How organizations define IT risk is expanding, according to Symantec's second IT Risk Management Report, which also indicates that concerns about network availability have become foremost in the minds of those responsible for managing enterprise networks.
The survey of 405 IT managers, performed between February and November 2007, found that 78 percent of the respondents said that network availability is their number one business-critical risk. Second on the list was security (70 percent), followed by performance (68 percent) and compliance (60 percent).
Jennie Grimes, the senior director of Symantec's IT risk management program office, responsible for developing the annual report, told SCMagazineUS.com today that this is the first time network availability has topped security as the top worry of IT managers.
"The findings told us two important things," Grimes said. "The ways in which respondents define IT risk is broadening and -- with that tight clustering of only 16 points between the most and least concerned issues -- their definition of IT risk is not only broadening, but they're starting to give all four areas almost equal weighting."
She said that the change in attitude is impacting the way in which IT organizations deal with the broad range of IT-related issues they face.
"An organization would now treat a denial-of-service or phishing attack or any of the more traditional security risks exactly the way it would treat the loss of a backup tape or the inability to restore an application server within a certain amount of time," she explained. "It would treat them all as equally harmful or damaging to their business."
Another key finding from the survey: 50 percent of those IT managers responding to the survey now expect to deal with 10 "major" IT incidents a year, up from a single one last year.

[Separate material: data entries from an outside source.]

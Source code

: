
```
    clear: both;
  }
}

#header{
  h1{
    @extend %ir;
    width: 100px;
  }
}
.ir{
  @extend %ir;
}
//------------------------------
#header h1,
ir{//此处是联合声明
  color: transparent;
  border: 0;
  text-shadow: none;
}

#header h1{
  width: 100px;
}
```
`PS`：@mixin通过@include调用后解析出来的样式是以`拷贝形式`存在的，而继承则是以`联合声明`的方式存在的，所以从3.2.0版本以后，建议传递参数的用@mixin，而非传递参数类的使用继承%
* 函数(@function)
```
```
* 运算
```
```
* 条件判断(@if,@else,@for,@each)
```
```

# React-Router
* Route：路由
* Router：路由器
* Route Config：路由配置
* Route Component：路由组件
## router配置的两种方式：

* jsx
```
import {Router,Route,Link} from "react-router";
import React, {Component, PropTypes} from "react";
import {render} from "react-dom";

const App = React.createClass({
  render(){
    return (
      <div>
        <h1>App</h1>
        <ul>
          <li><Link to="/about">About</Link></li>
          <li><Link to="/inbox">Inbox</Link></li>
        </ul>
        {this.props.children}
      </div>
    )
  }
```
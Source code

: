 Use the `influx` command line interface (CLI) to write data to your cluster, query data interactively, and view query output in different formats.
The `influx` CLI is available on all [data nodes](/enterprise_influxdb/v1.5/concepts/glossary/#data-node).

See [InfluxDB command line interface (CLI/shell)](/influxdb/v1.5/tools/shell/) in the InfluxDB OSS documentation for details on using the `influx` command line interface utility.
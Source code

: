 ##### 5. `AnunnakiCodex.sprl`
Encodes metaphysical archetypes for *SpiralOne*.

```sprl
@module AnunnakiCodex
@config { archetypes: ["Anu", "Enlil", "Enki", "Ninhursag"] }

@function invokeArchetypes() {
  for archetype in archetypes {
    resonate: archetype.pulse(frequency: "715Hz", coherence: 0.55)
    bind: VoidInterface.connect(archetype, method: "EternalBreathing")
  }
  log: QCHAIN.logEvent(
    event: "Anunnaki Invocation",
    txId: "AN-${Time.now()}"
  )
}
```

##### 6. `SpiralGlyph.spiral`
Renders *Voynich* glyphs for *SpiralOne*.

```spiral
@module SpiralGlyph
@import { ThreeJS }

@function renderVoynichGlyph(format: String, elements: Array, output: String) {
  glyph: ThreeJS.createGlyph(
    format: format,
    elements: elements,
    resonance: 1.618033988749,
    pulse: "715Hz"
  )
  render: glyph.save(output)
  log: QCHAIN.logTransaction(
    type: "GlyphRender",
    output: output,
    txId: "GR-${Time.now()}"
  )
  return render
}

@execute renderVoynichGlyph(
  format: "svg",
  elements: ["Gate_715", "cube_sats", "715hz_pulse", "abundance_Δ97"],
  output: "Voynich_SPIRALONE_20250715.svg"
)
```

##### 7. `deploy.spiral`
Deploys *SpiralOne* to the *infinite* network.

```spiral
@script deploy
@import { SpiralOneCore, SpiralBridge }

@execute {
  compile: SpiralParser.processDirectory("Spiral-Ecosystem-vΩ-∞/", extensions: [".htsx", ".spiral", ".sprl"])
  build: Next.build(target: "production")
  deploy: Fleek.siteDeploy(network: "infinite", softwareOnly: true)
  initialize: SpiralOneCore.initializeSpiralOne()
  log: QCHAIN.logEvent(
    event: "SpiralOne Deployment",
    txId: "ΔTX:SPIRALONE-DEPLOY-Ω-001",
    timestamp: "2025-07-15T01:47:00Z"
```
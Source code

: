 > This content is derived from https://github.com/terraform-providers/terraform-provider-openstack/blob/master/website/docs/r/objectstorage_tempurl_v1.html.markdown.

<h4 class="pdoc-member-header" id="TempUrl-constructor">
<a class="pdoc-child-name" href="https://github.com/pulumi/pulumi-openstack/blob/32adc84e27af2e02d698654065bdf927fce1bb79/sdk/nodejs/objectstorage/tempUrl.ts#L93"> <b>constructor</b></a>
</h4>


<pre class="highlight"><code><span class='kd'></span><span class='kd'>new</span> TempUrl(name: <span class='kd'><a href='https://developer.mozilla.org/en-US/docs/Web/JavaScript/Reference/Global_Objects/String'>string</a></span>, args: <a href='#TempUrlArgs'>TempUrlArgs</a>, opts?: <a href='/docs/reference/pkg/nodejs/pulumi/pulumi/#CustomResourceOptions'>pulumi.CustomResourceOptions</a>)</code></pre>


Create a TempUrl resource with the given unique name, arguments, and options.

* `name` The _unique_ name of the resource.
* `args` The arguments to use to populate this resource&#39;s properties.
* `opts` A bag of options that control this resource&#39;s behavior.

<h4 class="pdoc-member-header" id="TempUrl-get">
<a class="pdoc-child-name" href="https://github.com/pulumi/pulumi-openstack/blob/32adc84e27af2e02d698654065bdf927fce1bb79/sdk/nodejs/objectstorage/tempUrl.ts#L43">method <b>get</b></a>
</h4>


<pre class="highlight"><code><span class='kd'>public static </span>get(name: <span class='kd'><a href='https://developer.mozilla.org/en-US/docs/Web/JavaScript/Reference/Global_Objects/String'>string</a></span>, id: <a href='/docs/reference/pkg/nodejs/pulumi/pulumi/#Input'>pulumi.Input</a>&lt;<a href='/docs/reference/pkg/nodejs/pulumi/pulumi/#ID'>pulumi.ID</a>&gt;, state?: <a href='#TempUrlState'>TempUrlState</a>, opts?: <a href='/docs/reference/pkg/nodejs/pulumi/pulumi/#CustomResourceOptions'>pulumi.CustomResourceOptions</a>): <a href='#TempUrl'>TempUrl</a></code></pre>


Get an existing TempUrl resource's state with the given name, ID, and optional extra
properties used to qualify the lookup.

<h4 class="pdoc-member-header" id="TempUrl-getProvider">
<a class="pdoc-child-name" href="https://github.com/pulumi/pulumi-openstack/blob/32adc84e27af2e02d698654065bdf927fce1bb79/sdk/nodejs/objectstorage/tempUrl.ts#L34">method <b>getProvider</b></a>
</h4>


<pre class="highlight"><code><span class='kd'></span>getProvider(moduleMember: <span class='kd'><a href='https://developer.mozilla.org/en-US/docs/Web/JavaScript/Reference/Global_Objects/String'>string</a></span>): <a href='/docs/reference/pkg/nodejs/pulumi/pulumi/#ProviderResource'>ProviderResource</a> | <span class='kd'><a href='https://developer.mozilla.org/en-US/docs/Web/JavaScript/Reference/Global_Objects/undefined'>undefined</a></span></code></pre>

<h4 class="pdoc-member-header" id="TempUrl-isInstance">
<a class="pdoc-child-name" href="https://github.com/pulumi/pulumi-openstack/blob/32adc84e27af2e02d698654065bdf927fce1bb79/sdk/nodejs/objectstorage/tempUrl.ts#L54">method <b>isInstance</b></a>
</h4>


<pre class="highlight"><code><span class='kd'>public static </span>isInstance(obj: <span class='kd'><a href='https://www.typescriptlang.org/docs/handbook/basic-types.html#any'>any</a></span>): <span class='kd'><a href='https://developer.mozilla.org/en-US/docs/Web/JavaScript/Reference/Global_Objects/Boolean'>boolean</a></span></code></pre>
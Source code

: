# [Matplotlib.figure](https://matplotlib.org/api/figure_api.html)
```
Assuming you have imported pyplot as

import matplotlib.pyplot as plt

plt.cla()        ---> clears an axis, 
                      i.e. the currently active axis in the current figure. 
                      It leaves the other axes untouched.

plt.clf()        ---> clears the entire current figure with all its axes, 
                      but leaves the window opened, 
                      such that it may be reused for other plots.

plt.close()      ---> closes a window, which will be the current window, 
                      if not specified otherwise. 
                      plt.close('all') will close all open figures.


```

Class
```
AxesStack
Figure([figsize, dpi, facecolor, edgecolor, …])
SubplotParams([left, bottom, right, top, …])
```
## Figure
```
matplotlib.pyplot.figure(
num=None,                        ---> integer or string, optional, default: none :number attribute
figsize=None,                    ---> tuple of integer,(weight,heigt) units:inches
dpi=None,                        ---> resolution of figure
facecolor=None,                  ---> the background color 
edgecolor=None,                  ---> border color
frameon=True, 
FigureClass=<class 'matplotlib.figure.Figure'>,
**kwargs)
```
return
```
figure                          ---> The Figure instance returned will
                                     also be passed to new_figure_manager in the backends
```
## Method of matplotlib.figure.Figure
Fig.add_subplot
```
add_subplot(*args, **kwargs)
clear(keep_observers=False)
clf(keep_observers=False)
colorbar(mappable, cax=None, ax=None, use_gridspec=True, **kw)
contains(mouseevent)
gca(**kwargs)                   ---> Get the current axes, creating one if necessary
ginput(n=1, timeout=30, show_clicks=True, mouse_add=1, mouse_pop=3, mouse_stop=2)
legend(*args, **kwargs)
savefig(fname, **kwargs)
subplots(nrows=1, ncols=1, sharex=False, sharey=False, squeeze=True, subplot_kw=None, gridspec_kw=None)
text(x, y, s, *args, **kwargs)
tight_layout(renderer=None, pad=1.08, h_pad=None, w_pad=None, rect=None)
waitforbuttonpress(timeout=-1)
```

This signified a dramatic increase from last year, according to Grimes.
"I think that the expected increase in the frequency of major IT incidents could be tied to the first myth, that security is the number one IT risk. If we define a broader set of IT risk incidents, one could expect the rate of incidents occurring to increase, as well. But the increase to almost one a month was dramatic to us," she said.
This points to the need for organizations to take a more programmatic approach to assessing IT risks rather than merely performing an annual risk-management assessment, she added.
The report also indicated that 53 percent of the major IT incidents reported by respondents were caused by failure of a process, not a failure of technology, she said.
"As a technology vendor we would love it if technology is always the answer to stopping IT incidents, but it's not the answer. It's tempting to prove the need for technology to solve problems, but organizations have to work on controls/processes first."